(Saved entries)
++++

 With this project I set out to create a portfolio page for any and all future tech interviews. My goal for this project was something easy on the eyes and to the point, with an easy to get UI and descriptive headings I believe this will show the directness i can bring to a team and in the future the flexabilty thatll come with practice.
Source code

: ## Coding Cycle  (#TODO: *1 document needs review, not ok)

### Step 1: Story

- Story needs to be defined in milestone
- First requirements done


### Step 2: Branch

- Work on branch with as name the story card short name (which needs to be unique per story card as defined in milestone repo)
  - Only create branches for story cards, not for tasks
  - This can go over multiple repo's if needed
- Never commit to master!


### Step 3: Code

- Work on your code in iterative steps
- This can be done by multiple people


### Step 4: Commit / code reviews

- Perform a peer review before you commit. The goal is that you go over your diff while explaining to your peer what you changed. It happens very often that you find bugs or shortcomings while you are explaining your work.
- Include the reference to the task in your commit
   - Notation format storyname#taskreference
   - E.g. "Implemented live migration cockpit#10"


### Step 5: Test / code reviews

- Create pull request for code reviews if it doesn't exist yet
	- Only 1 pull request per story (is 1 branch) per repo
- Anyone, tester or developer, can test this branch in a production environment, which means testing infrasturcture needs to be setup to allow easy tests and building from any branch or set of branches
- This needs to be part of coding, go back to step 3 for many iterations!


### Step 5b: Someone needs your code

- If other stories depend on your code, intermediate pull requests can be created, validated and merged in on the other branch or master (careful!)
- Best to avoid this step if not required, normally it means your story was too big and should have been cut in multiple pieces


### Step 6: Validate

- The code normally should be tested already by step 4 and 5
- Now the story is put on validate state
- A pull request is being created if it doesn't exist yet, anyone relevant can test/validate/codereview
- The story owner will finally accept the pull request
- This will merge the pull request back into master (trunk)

++++

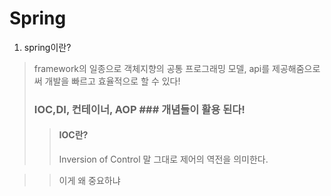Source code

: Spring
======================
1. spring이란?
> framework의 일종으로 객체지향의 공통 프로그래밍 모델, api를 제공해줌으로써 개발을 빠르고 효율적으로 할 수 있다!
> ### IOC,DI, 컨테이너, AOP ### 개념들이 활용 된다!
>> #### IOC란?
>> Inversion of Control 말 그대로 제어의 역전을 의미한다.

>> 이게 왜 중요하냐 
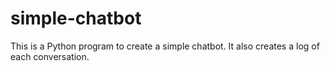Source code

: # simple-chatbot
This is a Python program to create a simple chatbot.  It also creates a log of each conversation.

++++

In the entries above, find each line with the string "pull" and copy it.

- Create pull request for code reviews if it doesn't exist yet
	- Only 1 pull request per story (is 1 branch) per repo
- If other stories depend on your code, intermediate pull requests can be created, validated and merged in on the other branch or master (careful!)
- A pull request is being created if it doesn't exist yet, anyone relevant can test/validate/codereview
- The story owner will finally accept the pull request
- This will merge the pull request back into master (trunk)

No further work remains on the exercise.